**Data for review**:
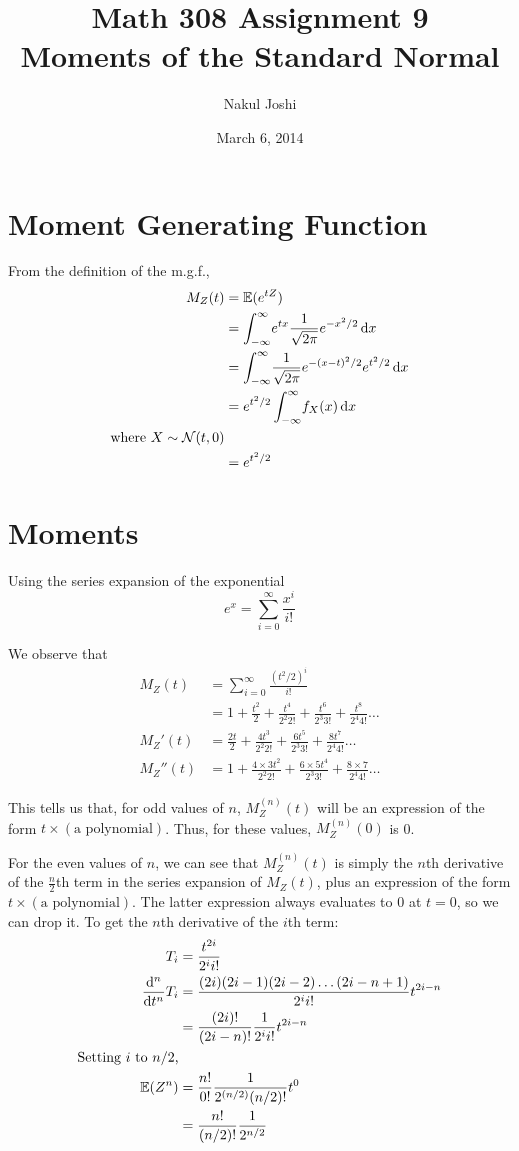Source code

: \documentclass[twocolumn]{article}
\title{Math 308 Assignment 9\\Moments of the Standard Normal}
\author{Nakul Joshi}
\date{March 6, 2014}
\newcommand{\sfrac}[2]{
	\frac{#1}{
	2^{#2} #2!
	}
}
\begin{document}
\maketitle

\section{Moment Generating Function}
From the definition of the m.g.f.,\begin{align*}
M_Z(t)&=\mathbb{E}(e^{tZ})\\
&=\int_{-\infty}^{\infty} \! 
	e^{tx} \frac{1}{\sqrt{2\pi}} e^{-x^2/2}
	 \, \mathrm{d} x\\
&=\int_{-\infty}^{\infty} \! 
	\frac{1}{\sqrt{2\pi}} e^{-(x-t)^2/2} e^{t^2/2}
	 \, \mathrm{d} x\\
&=e^{t^2/2}\int_{-\infty}^{\infty} \! 
	f_X(x)
	 \, \mathrm{d} x\\
\text{where $X \sim \mathcal{N}(t,0)$}\\
&=e^{t^2/2}
\end{align*}

\section{Moments}
Using the series expansion of the exponential\[
e^x=\sum_{i=0}^\infty \frac{x^i}{i!}
\]

We observe that \begin{align*}
M_Z(t)	&= \sum_{i=0}^\infty \frac{(t^2/2)^i}{i!} \\
		&= 1+\frac{t^2}{2}+\sfrac{t^4}{2}+\sfrac{t^6}{3}+\sfrac{t^8}{4} \ldots\\
M_Z'(t)	&= \frac{2t}{2} + \sfrac{4t^3}{2} + \sfrac{6t^5}{3}+\sfrac{8t^7}{4} \ldots\\
M_Z''(t)&= 1+\sfrac{4\times 3t^2}{2}+\sfrac{6\times 5t^4}{3}+\sfrac{8\times 7}{4} \ldots
\end{align*}

\newpage

This tells us that, for odd values of $n$, $M_Z^{(n)}(t)$ will be an expression of the form $t\times (\text{a polynomial})$. Thus, for these values, $M_Z^{(n)}(0)$ is 0.

For the even values of $n$, we can see that $M_Z^{(n)}(t)$ is simply the $n$th derivative of the $\frac{n}{2}$th term in the series expansion of $M_Z(t)$, plus an expression of the form $t\times (\text{a polynomial})$. The latter expression always evaluates to 0 at $t=0$, so we can drop it. To get the $n$th derivative of the $i$th term: \begin{align*}
	T_i &=\sfrac{t^{2i}}{i}\\
	\der{n}{t} T_i &= \sfrac{(2i)(2i-1)(2i-2)\ldots(2i-n+1)}{i} t^{2i-n}\\
	&=\frac{(2i)!}{(2i-n)!}\sfrac{1}{i}t^{2i-n}\\
	\text{Setting $i$ to $n/2$,}\\
	\ev{Z^n}&=\frac{n!}{0!}\sfrac{1}{(n/2)}t^0\\
	&=\frac{n!}{(n/2)!}\frac{1}{2^{n/2}}\\
\end{align*}
\end{document}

**Exercise requirements**:
Your copy of the records must be exact and must contain no pictures.

**Result**:
Source code

: \documentclass[twocolumn]{article}
\title{Math 308 Assignment 9\\Moments of the Standard Normal}
\author{Nakul Joshi}
\date{March 6, 2014}
\newcommand{\sfrac}[2]{
	\frac{#1}{
	2^{#2} #2!
	}
}
\begin{document}
\maketitle

\section{Moment Generating Function}
From the definition of the m.g.f.,\begin{align*}
M_Z(t)&=\mathbb{E}(e^{tZ})\\
&=\int_{-\infty}^{\infty} \! 
	e^{tx} \frac{1}{\sqrt{2\pi}} e^{-x^2/2}
	 \, \mathrm{d} x\\
&=\int_{-\infty}^{\infty} \! 
	\frac{1}{\sqrt{2\pi}} e^{-(x-t)^2/2} e^{t^2/2}
	 \, \mathrm{d} x\\
&=e^{t^2/2}\int_{-\infty}^{\infty} \! 
	f_X(x)
	 \, \mathrm{d} x\\
\text{where $X \sim \mathcal{N}(t,0)$}\\
&=e^{t^2/2}
\end{align*}

\section{Moments}
Using the series expansion of the exponential\[
e^x=\sum_{i=0}^\infty \frac{x^i}{i!}
\]

We observe that \begin{align*}
M_Z(t)	&= \sum_{i=0}^\infty \frac{(t^2/2)^i}{i!} \\
		&= 1+\frac{t^2}{2}+\sfrac{t^4}{2}+\sfrac{t^6}{3}+\sfrac{t^8}{4} \ldots\\
M_Z'(t)	&= \frac{2t}{2} + \sfrac{4t^3}{2} + \sfrac{6t^5}{3}+\sfrac{8t^7}{4} \ldots\\
M_Z''(t)&= 1+\sfrac{4\times 3t^2}{2}+\sfrac{6\times 5t^4}{3}+\sfrac{8\times 7}{4} \ldots
\end{align*}

\newpage

This tells us that, for odd values of $n$, $M_Z^{(n)}(t)$ will be an expression of the form $t\times (\text{a polynomial})$. Thus, for these values, $M_Z^{(n)}(0)$ is 0.

For the even values of $n$, we can see that $M_Z^{(n)}(t)$ is simply the $n$th derivative of the $\frac{n}{2}$th term in the series expansion of $M_Z(t)$, plus an expression of the form $t\times (\text{a polynomial})$. The latter expression always evaluates to 0 at $t=0$, so we can drop it. To get the $n$th derivative of the $i$th term: \begin{align*}
	T_i &=\sfrac{t^{2i}}{i}\\
	\der{n}{t} T_i &= \sfrac{(2i)(2i-1)(2i-2)\ldots(2i-n+1)}{i} t^{2i-n}\\
	&=\frac{(2i)!}{(2i-n)!}\sfrac{1}{i}t^{2i-n}\\
	\text{Setting $i$ to $n/2$,}\\
	\ev{Z^n}&=\frac{n!}{0!}\sfrac{1}{(n/2)}t^0\\
	&=\frac{n!}{(n/2)!}\frac{1}{2^{n/2}}\\
\end{align*}
\end{document}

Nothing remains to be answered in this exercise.